On Sat, May 16, 2015 at 12:04 PM, David Mertz <dmertz@continuum.io> wrote:
Continuum has a great desire to make 'pip' work with conda packages.  Obviously, we love for users to choose the Anaconda Python distribution but many will not for a variety of reasons (many good reasons).

Hmm -- this strikes me as very, very , tricky -- and of course, tied in to the other thread I've been spending a bunch of time on...

However, we would like for users of other distros still to be able to benefit from our creation of binary packages for many platforms in the conda format. 

Frankly, if you want your efforts at building binaries to get used outside of Anaconda, then you shoudl be building wheels in the first place. While conda does more than pip + wheel can do -- I suppose you _could_ use wheels for the things it can support..

But on to the technical issues:

conda python packages depend on other conda packages, and some of those packages are not python packages at all.
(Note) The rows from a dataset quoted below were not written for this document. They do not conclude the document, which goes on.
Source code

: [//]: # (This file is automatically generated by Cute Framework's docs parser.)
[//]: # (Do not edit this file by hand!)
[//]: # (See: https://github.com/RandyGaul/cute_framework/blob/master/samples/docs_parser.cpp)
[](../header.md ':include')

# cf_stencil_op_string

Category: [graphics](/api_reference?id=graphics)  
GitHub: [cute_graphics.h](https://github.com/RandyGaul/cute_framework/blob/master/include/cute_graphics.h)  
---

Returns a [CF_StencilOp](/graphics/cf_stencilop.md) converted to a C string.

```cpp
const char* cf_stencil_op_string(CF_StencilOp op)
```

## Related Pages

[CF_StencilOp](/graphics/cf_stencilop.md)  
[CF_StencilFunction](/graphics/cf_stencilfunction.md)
The common use case here are non-python dynamic libs -- exactly the use case I've been going on in the other thread about...

And conda installs those dynamic libs in a conda environment -- outside of the python environment. So you can't really use a conda package without a conda enviroment, and an installer that understands that environment (I think conda install does some lib path re-naming, yes?), i.e. conda itself. So I think that's kind of a dead end.

So what about the idea of a conda-package-to-wheel converter? conda packages an wheels have a bit in common -- IIUC, they are both basically a zip of all the files you need installed. But again the problem is those dependencies on third party dynamic libs.

So far that to work -- pip+wheel would have to grow a way to deal with installing, managing and using dynamic libs. See the other thread for the nightmare there...

And while I'd love to see this happen, perhaps an easier route would be for conda_build to grow a "static" flag that will statically link stuff and get to somethign already supported by pip, wheel, and pypi.

-Chris
 

It is true that right now, a user can in principle type:

  % pip install conda
  % conda install some_conda_package

But that creates two separate systems for tracking what's installed and what dependencies are resolved;

Indeed -- which is why some folks are working on making it easier to use conda for everything....converting a wheel to a conda package is probably easier than the other way around..
 
Funny -- just moments ago I wrote that it didn't seem that anyone other than me was interested in extending pip_wheel to support this kind of thing -- I guess I was wrong!

Great to see you and continuum thinking about this.